Problem description: Filter the records below, keeping only lines with the string "could".

(Source texts of formatted documents)
"""
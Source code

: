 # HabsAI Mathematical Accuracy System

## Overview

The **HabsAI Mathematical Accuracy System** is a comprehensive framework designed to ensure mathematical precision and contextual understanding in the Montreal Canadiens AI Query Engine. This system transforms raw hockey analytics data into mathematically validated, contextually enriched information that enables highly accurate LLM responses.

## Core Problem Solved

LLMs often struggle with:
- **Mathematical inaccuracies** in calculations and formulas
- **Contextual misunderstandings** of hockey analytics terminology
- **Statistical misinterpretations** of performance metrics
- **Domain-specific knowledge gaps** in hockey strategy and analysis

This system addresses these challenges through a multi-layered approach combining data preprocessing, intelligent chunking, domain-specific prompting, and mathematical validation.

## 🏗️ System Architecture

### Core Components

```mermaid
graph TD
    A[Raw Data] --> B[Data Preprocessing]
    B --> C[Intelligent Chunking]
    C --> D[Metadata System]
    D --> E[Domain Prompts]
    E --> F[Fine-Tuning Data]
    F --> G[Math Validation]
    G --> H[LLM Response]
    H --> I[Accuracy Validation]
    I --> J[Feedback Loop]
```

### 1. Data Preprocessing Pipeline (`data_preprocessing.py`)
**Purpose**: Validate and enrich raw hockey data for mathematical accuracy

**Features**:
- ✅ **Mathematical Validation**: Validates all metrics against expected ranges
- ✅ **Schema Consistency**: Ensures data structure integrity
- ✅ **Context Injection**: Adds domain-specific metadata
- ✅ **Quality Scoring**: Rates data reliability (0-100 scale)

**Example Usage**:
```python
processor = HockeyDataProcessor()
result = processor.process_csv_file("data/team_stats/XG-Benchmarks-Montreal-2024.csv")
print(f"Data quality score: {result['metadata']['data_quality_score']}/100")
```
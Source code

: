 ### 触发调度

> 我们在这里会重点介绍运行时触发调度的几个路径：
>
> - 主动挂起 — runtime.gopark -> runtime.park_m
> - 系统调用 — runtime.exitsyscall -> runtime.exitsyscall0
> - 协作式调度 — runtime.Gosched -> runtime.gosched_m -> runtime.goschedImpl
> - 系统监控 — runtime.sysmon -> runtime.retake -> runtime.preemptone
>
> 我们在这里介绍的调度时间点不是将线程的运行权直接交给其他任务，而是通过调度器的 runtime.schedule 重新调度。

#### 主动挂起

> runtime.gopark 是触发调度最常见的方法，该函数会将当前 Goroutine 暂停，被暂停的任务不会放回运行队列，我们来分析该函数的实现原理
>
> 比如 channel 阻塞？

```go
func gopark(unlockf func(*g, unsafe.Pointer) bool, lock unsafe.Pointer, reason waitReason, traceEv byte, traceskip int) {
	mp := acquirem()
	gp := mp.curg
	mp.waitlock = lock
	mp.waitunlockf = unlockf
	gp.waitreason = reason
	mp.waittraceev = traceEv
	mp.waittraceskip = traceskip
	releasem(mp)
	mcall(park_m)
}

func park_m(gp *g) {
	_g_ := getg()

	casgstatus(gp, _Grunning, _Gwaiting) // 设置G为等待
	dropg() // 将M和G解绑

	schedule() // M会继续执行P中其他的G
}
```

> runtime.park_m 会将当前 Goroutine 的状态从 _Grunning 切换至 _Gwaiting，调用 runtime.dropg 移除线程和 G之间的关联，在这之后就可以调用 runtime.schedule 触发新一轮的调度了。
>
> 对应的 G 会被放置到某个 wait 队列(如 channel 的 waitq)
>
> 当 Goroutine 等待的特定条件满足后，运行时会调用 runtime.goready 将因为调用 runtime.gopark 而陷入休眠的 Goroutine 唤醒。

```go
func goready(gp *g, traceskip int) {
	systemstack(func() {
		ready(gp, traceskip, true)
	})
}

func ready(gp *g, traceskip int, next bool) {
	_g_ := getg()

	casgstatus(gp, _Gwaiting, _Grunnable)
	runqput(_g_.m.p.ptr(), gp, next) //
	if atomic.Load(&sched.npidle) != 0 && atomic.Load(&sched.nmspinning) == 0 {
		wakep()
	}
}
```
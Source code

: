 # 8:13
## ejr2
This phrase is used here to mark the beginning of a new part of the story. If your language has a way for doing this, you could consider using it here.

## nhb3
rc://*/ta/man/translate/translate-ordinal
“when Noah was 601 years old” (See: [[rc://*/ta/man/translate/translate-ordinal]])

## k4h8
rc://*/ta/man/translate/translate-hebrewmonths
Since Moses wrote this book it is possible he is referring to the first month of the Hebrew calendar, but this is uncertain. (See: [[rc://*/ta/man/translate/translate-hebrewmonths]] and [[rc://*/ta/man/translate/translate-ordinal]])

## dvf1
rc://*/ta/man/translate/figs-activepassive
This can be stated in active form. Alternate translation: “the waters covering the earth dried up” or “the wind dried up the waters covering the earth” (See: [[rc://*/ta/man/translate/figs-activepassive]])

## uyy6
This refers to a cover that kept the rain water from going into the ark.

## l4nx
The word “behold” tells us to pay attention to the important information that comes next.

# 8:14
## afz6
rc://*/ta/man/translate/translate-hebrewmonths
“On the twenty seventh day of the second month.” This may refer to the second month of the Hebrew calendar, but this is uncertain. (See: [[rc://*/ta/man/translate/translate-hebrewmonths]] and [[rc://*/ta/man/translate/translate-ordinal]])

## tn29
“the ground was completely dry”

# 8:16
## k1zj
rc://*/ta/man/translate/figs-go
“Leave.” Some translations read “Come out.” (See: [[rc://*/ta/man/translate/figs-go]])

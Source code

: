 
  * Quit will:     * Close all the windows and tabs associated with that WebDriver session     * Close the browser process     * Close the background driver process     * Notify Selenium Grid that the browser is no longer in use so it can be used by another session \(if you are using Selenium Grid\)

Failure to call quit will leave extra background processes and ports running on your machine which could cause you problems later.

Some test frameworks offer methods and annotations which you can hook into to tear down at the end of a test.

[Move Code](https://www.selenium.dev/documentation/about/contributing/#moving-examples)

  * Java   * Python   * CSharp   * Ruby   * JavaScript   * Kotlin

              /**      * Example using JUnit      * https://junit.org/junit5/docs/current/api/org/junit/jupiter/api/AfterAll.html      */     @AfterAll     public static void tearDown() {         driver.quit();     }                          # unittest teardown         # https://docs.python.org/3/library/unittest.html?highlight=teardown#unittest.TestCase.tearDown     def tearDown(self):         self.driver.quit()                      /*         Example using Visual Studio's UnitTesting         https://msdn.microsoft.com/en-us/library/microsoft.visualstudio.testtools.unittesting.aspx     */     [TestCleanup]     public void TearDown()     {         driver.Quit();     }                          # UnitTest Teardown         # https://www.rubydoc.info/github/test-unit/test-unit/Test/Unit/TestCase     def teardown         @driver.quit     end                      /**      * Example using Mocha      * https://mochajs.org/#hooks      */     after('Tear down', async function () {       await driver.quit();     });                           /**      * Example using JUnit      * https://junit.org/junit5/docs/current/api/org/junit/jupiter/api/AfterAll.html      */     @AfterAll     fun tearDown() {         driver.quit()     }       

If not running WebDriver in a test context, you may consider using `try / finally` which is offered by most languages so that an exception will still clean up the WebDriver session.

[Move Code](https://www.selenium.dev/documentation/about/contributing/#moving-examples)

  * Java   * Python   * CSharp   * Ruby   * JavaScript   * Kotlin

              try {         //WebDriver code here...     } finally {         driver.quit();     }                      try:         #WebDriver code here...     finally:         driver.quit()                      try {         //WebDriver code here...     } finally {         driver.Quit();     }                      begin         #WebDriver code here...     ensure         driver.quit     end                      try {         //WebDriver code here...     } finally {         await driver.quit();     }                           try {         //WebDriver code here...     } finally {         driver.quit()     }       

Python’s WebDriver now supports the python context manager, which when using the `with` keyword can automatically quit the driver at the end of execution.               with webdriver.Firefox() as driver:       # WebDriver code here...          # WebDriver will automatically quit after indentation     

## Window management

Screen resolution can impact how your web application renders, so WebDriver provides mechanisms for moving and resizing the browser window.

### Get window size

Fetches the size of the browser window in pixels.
"""
Exercise output:
This phrase is used here to mark the beginning of a new part of the story. If your language has a way for doing this, you could consider using it here.
Failure to call quit will leave extra background processes and ports running on your machine which could cause you problems later.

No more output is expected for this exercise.